4、New DrugApplication for new drug marketing approval
●NDA Application - CTD(Common Technical Document)
CTD is mainly composed of five modules:
①Administrative and regulatory information
②Overview: A high level of overview of drug quality, non-clinical, and clinical trials
③Drug quality specification
④Non-clinical study report
⑤Clinical study report process:
①Approval letter
Meet the requirements, can be listed
②Approvability letter
Basically meet the requirements, a few deficiencies can be modified.
The applicant shall respond to the amendment within 10 days of receipt, otherwise it will be deemed to be withdrawn automatically.
③Refusal letter
There are serious problems or a lot of additional information is needed.
The applicant may file an amendment within 10 days or request a hearing within 30 days.

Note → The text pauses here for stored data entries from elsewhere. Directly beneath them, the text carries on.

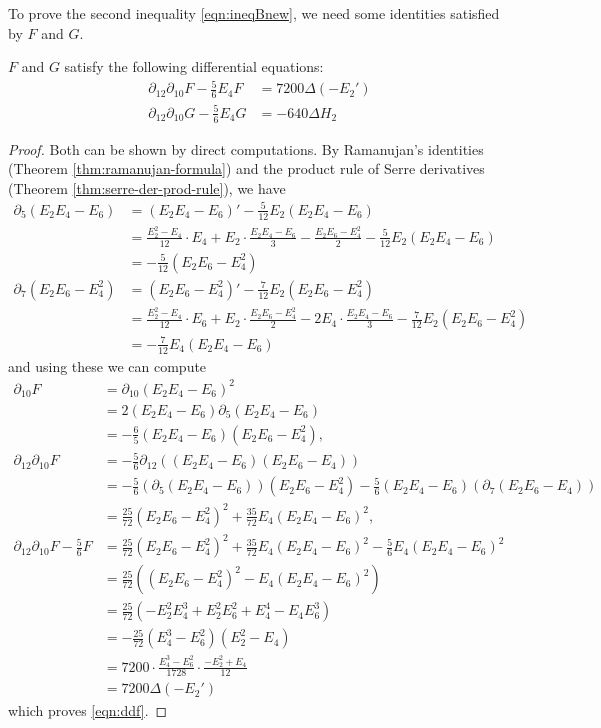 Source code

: To prove the second inequality \eqref{eqn:ineqBnew}, we need some identities satisfied by $F$ and $G$.
\begin{lemma}\label{lem:FGde}
$F$ and $G$ satisfy the following differential equations:
\begin{align}
    \partial_{12}\partial_{10} F - \frac{5}{6} E_{4} F &= 7200 \Delta (-E_{2}') \label{eqn:ddf} \\
    \partial_{12}\partial_{10} G - \frac{5}{6} E_{4} G &= -640 \Delta H_{2} \label{eqn:ddg}
\end{align}
\end{lemma}
\begin{proof}
Both can be shown by direct computations.
By Ramanujan's identities (Theorem \ref{thm:ramanujan-formula}) and the product rule of Serre derivatives (Theorem \ref{thm:serre-der-prod-rule}), we have
\begin{align}
  \partial_{5} (E_2 E_4 - E_6) &= (E_2 E_4 - E_6)' - \frac{5}{12} E_2 (E_2 E_4 - E_6) \\
  &= \frac{E_2^2 - E_4}{12} \cdot E_4 + E_2 \cdot \frac{E_2 E_4 - E_6}{3} - \frac{E_2 E_6 - E_4^2}{2} - \frac{5}{12}E_2 (E_2 E_4 - E_6) \\
  &= -\frac{5}{12} (E_2 E_6 - E_4^2) \label{eqn:S5} \\
  \partial_{7} (E_2 E_6 - E_4^2) &= (E_2 E_6 - E_4^2)' - \frac{7}{12} E_2 (E_2 E_6 - E_4^2) \\
  &= \frac{E_2^2 - E_4}{12} \cdot E_6 + E_2 \cdot \frac{E_2 E_6 - E_4^2}{2} - 2 E_4 \cdot \frac{E_2 E_4 - E_6}{3} - \frac{7}{12} E_2 (E_2 E_6 - E_4^2) \\
  &= -\frac{7}{12} E_4 (E_2 E_4 - E_6) \label{eqn:S7}
\end{align}
and using these we can compute
\begin{align}
  \partial_{10} F &= \partial_{10} (E_2 E_4 - E_6)^2 \\
  &= 2 (E_2 E_4 - E_6) \partial_{5} (E_2 E_4 - E_6) \\
  &= -\frac{6}{5} (E_2 E_4 - E_6) (E_2 E_6 - E_4^2), \\
  \partial_{12}\partial_{10} F &= -\frac{5}{6} \partial_{12} ((E_2 E_4 - E_6) (E_2 E_6 - E_4)) \\
  &= -\frac{5}{6} (\partial_{5}(E_2 E_4 - E_6)) (E_2 E_6 - E_4^2) - \frac{5}{6} (E_2 E_4 - E_6) (\partial_{7} (E_2 E_6 - E_4)) \\
  &= \frac{25}{72} (E_2 E_6 - E_4^2)^2 + \frac{35}{72} E_4 (E_2 E_4 - E_6)^2, \\
  \partial_{12}\partial_{10}F - \frac{5}{6} F &= \frac{25}{72}(E_2 E_6 - E_4^2)^2 + \frac{35}{72} E_4 (E_2 E_4 - E_6)^2 - \frac{5}{6} E_4 (E_2 E_4 - E_6)^2 \\
  &= \frac{25}{72} ((E_2 E_6 - E_4^2)^2 - E_4 (E_2 E_4 - E_6)^2) \\
  &= \frac{25}{72} (- E_2^2 E_4^3 + E_2^2 E_6^2 + E_4^4 - E_4 E_6^3) \\
  &= -\frac{25}{72} (E_4^3 - E_6^2) (E_2^2 - E_4) \\
  &= 7200 \cdot \frac{E_4^3 - E_6^2}{1728} \cdot \frac{-E_2^2 + E_4}{12}\\
  &= 7200 \Delta (-E_2')
\end{align}
which proves \eqref{eqn:ddf}.
\end{proof}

●NDA special review procedure
①Priority Reviews
NDA reviews are prioritized for drugs that offer significant improvements in the treatment, diagnosis, or prevention of disease over drugs already on the market.
②Accelerated Approval
A drug product intended to treat a serious or life-threatening disease that has a reasonable and measurable "Surrogate endpoint", that is, an indicator of the drug's expected therapeutic effect, that ADAPTS the review criteria and uses the "surrogate endpoint" review.
③Fast-track
Drugs used to treat serious or life-threatening diseases that have the potential to meet clinical unmet medical needs, early intervention, close communication, and phased submission of declarations.
In the case of Vioxx, on November 23, 1998, Vioxx submitted an NDA application, number 21-042, "which was approved by the FDA on May 20, 1999, and took 178 days."

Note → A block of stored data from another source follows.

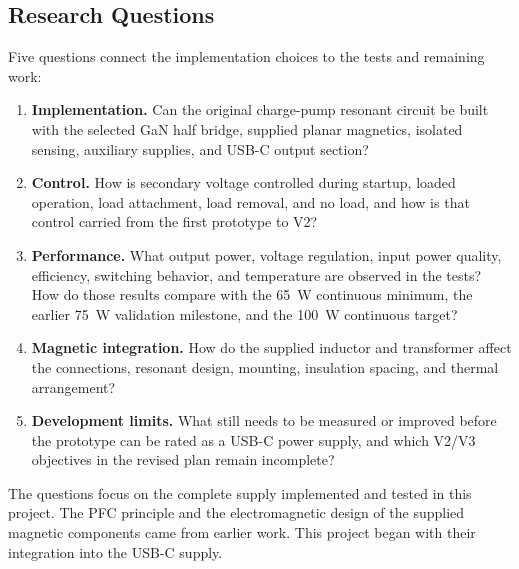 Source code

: \begin{samepage}
\section{Research Questions}
\label{sec:intro-rq}

Five questions connect the implementation choices to the tests and remaining work:
\begin{enumerate}[label=\textbf{RQ\arabic*:}]
\item \textbf{Implementation.} Can the original charge-pump resonant circuit be built with the selected GaN half bridge, supplied planar magnetics, isolated sensing, auxiliary supplies, and USB-C output section?
\item \textbf{Control.} How is secondary voltage controlled during startup, loaded operation, load attachment, load removal, and no load, and how is that control carried from the first prototype to V2?
\item \textbf{Performance.} What output power, voltage regulation, input power quality, efficiency, switching behavior, and temperature are observed in the tests? How do those results compare with the \SI{65}{\watt} continuous minimum, the earlier \SI{75}{\watt} validation milestone, and the \SI{100}{\watt} continuous target?
\item \textbf{Magnetic integration.} How do the supplied inductor and transformer affect the connections, resonant design, mounting, insulation spacing, and thermal arrangement?
\item \textbf{Development limits.} What still needs to be measured or improved before the prototype can be rated as a USB-C power supply, and which V2/V3 objectives in the revised plan remain incomplete?
\end{enumerate}
\end{samepage}

The questions focus on the complete supply implemented and tested in this project. The PFC principle and the electromagnetic design of the supplied magnetic components came from earlier work. This project began with their integration into the USB-C supply.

In addition, the full English version of ANDA is Abbreviated New Drug Application, and the Chinese version is called generic drug registration application. Generic drugs need to be identical to the marketed drug in terms of the substance, dosage form, specification, route of administration, and conditions of use (unless the same conditions of use cannot be achieved due to patent issues). Not only that, generic drugs also need to be consistent with the original drug in quality, effect and indication, so they are also called generic drugs or generic drugs. Because the manufacturer of the original drug has done relevant animal and human studies and demonstrated the efficacy and safety of the drug, the generic drug application does not need to repeat these experiments, only need to scientifically prove that the generic drug is bioequivalent to the original drug.
5、Post-marketing study
Clinical monitoring phase: Phase IV clinical
The subjects should be more than 2000, and the sociality should be examined.
Take Vioxx again: A gastrointestinal trial of VIGOR in 2000 showed fewer gastrointestinal side effects, but a doubling of the risk of heart attack/stroke after 18 months of use.
In 2001, the "APPROVe" adenomatous polyp prevention trial - a higher risk of cardiovascular disease after taking the drug for more than 18 months.
6、Approval after listing (generally 4-10 years after listing)
Objective: To review the efficacy and safety of NDAs.